Who Needs a Business Plan?

If you’re just planning on picking up some freelance work to supplement your income, you can skip the business plan. But, if you’re embarking on a more significant endeavor that’s likely to consume a significant amount of time, money, and resources, then you need a business plan.

If you’re serious about business, taking planning seriously is critical to your success.

Unfortunately, many people think of business plans only for starting a new business or applying for business loans. But business plans are also vital for running a business—strategic planning—whether or not it needs new loans or new investments. Existing businesses should have business plans that they maintain and update as market conditions change and as new opportunities arise.

Every business has long-term and short-term goals, sales targets, and expense budgets—a business plan encompasses all of those things and is as useful to a startup trying to raise funds as it is to a 10-year-old business that’s looking to grow.

1. Startup businesses

The most classic business planning scenario is for a startup, for which the plan helps the founders break uncertainty down into meaningful pieces, like the sales projection, expense budget, milestones, and tasks.

The need becomes obvious as soon as you recognize that you don’t know how much money you need, and when you need it, without laying out projected sales, costs, expenses, and timing of payments. And that’s for all startups, whether or not they need to convince investors, banks, or friends and family to part with their money and fund the new venture.

In this case, the business plan is focused on explaining what the new company is going to do, how it is going to accomplish its goals, and—most importantly—why the founders are the right people to do the job. A startup business plan also details the amount of money needed to get the business off the ground, and through the initial growth phases that will lead (hopefully!) to profitability.

2. Existing businesses

Not all business plans are for startups that are launching the next big thing. Existing businesses use business plans to strategically manage and steer the business, not just to address changes in their markets and to take advantage of new opportunities. They use a plan to reinforce strategy, establish metrics, manage responsibilities and goals, track results, and manage and plan resources including critical cash flow. And of course they use a plan to set the schedule for regular review and revision.

Business plans can be a critical driver of growth for existing businesses. Did you know that businesses that write plans and use them to manage their business grow 30 percent faster than businesses that take a “seat of the pants” approach? A study by Professor Andrew Burke, the founding Director of the Bettany Centre for Entrepreneurial Performance and Economics at Cranfield School of Management, discovered exactly this.

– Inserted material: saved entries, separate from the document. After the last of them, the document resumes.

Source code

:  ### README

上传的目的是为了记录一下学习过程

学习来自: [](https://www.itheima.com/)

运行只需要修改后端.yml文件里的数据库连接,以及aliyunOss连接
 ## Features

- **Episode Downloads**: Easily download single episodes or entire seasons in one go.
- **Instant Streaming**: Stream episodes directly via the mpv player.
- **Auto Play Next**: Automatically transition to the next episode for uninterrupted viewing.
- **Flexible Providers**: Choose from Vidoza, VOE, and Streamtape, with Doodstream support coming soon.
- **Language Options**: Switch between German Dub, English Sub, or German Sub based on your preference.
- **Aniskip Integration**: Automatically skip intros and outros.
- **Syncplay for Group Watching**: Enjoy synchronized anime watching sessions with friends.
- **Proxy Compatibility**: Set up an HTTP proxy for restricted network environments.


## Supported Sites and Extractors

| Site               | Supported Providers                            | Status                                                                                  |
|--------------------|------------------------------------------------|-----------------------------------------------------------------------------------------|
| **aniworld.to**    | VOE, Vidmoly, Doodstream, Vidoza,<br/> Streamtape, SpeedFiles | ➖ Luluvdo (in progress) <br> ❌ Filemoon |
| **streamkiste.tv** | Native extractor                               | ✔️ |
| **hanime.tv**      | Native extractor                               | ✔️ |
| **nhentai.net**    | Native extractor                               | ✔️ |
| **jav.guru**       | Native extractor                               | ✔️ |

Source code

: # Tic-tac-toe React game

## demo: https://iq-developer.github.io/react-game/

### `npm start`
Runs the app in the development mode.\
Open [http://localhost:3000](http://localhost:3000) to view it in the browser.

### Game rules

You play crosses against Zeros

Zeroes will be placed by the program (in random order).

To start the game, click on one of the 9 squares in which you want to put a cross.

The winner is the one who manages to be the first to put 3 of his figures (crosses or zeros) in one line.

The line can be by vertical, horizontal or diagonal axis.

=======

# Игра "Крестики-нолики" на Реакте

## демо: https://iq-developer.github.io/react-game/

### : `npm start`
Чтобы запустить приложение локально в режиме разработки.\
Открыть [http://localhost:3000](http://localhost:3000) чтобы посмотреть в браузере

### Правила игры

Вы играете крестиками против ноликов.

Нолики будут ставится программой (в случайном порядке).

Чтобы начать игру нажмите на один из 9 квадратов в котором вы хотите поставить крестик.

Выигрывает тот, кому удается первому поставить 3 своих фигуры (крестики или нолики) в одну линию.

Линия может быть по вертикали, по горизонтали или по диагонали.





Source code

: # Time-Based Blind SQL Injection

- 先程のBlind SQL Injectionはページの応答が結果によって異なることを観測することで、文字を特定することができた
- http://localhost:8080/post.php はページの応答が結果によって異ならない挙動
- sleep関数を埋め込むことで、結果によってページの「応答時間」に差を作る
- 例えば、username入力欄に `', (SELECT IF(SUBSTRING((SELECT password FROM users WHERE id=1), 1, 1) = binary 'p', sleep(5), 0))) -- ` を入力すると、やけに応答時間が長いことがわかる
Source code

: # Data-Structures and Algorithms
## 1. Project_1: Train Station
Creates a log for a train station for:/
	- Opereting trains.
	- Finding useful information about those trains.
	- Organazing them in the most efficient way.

For existing businesses, a robust business planning process can be a competitive advantage that drives faster growth and greater innovation. Instead of a static document, business plans in existing businesses become dynamic tools that are used to track growth and spot potential problems before they derail the business.

Considering that business plans serve many different purposes, it’s no surprise that they come in many different forms.

Before you even start writing your business plan, you need to think about who the audience is and what the goals of your plan are. While there are common components that are found in almost every business plan, such as sales forecasts and marketing strategy, business plan formats can be very different depending on the audience and the type of business.

For example, if you’re building a plan for a biotech firm, your plan will go into details about government approval processes. If you are writing a plan for a restaurant, details about location and renovations might be critical factors. And, the language you’d use in the biotech firm’s business plan would be much more technical than the language you’d use in the plan for the restaurant.

Plans can also differ greatly in length, detail, and presentation. Plans that never leave the office and are used exclusively for internal strategic planning and management might use more casual language and might not have much visual polish.

On the other end of the spectrum, a plan that is destined for the desk of a top venture capitalist will have a high degree of polish and will focus on the high-growth aspects of the business and the experienced team that is going to deliver stunning results.